There are 2 pairs of standard transport types:
| std IO | [`TokioChildProcess`](crate::transport::TokioChildProcess) | [`stdio`](crate::transport::stdio) |
| streamable http | [`StreamableHttpClientTransport`](crate::transport::StreamableHttpClientTransport) | [`StreamableHttpService`](crate::transport::StreamableHttpService) |
#### [`IntoTransport`](crate::transport::IntoTransport) trait
[`IntoTransport`](crate::transport::IntoTransport) is a helper trait that implicitly converts a type into a transport type.

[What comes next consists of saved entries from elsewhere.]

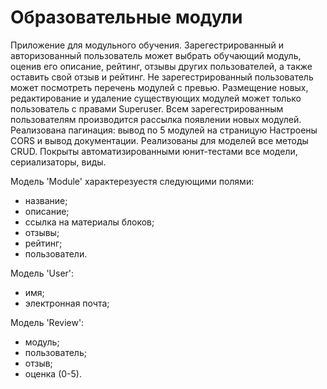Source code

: # Образовательные модули

Приложение для модульного обучения.
Зарегестрированный и авторизованный пользователь может выбрать обучающий модуль, оценив его описание, рейтинг, отзывы других пользователей, а также оставить свой отзыв и рейтинг.
Не зарегестрированный пользователь может посмотреть перечень модулей с превью.
Размещение новых, редактирование и удаление существующих модулей может только пользователь с правами Superuser.
Всем зарегестрированным пользователям производится рассылка появлении новых модулей.
Реализована пагинация: вывод по 5 модулей на страницую
Настроены CORS и вывод документации.
Pеализованы для моделей все методы CRUD.
Покрыты автоматизированными юнит-тестами все модели, сериализаторы, виды.

Модель 'Module' характерезуестя следующими полями:
- название;
- описание;
- ссылка на материалы блоков;
- отзывы;
- рейтинг;
- пользователи.

Модель 'User':
- имя;
- электронная почта;

Модель 'Review':
- модуль;
- пользователь;
- отзыв;
- оценка (0-5).


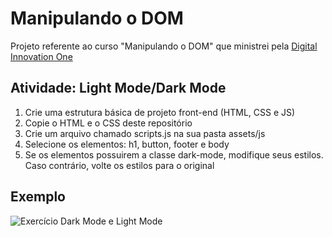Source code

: # Manipulando o DOM

Projeto referente ao curso "Manipulando o DOM" que ministrei pela [Digital Innovation One](.https://web.dio.me/home)

## Atividade: Light Mode/Dark Mode

1. Crie uma estrutura básica de projeto front-end (HTML, CSS e JS)
2. Copie o HTML e o CSS deste repositório
3. Crie um arquivo chamado scripts.js na sua pasta assets/js
4. Selecione os elementos: h1, button, footer e body
5. Se os elementos possuirem a classe dark-mode, modifique seus estilos. Caso contrário, volte os estilos para o original

## Exemplo

![Exercício Dark Mode e Light Mode](./dark-mode-exercicio.gif)
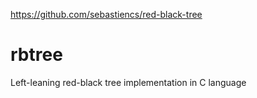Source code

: https://github.com/sebastiencs/red-black-tree

rbtree
======

Left-leaning red-black tree implementation in C language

These types automatically implement [`IntoTransport`](crate::transport::IntoTransport):
1. A type that implements both `futures::Sink` and `futures::Stream`, or a tuple `(Tx, Rx)` where `Tx` is `futures::Sink` and `Rx` is `futures::Stream`.
2. A type that implements both `tokio::io::AsyncRead` and `tokio::io::AsyncWrite`, or a tuple `(R, W)` where `R` is `tokio::io::AsyncRead` and `W` is `tokio::io::AsyncWrite`.
3. A type that implements the [`Worker`](crate::transport::worker::Worker) trait.
4. A type that implements the [`Transport`](crate::transport::Transport) trait.
</details>
## License
This project is licensed under the terms specified in the repository's LICENSE file.